Mind Your Business

Yet another thing about which Justice Sotomayor and I disagree.
Supreme Court Justice Sonia Sotomayor has said that the seed for what has become her latest children’s book was planted the day a woman called her a drug addict.

Sotomayor , who was diagnosed with diabetes at age 7, had gone to the bathroom of an upscale New York restaurant to give herself an insulin shot. She was in her 30s but hiding her diabetes. Another diner came in and saw her and later, as Sotomayor was leaving the restaurant, she heard the woman tell a companion: “She’s a drug addict.”

Outraged, Sotomayor confronted her, explaining that the shot was medicine, not drugs: “If you don’t know something, ask, don’t assume,” Sotomayor said.
I would have thought that the problem wasn't the making of assumptions, but the injecting yourself into someone else's business. Most people would find it intolerably rude for someone to 'just ask' about private issues, which medical ones tend to be; they also object, reasonably, to people gossiping about them. The right thing to do is to be aware that there can be other-than-bad explanations for things you observe, and to let people be. 'Don't ask, don't tell,' to borrow another phrase that the Left generated.

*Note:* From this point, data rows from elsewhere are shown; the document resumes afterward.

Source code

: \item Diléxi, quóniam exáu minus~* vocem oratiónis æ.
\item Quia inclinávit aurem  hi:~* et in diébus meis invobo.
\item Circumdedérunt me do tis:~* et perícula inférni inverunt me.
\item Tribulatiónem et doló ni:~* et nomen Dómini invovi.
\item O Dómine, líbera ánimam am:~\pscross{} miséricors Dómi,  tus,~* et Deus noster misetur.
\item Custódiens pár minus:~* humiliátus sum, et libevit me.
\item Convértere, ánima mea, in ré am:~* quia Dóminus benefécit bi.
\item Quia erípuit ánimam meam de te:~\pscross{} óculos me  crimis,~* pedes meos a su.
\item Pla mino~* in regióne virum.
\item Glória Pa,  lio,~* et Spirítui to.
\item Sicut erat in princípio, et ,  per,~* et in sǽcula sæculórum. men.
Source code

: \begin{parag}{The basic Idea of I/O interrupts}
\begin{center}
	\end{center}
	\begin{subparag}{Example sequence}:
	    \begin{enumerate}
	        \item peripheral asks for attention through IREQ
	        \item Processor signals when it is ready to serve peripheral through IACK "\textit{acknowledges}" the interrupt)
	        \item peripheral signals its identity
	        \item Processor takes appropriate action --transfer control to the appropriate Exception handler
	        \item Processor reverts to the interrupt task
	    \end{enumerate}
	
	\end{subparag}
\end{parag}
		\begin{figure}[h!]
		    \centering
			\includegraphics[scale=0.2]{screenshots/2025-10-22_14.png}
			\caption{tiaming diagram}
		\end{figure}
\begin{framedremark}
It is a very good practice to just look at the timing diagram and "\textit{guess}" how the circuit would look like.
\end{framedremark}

A relevant musical interlude:

2 comments:

Texan99 said...

Another possibility is to consider that people don't necessarily want to watch you inject yourself with anything, so finding some privacy would be a good thing. There are stalls with doors.

Assistant Village Idiot said...

It seems like a very small incident of victimhood to clutch to one's breast as a resentment all these years. She should enroll in a local "Get A Life" club.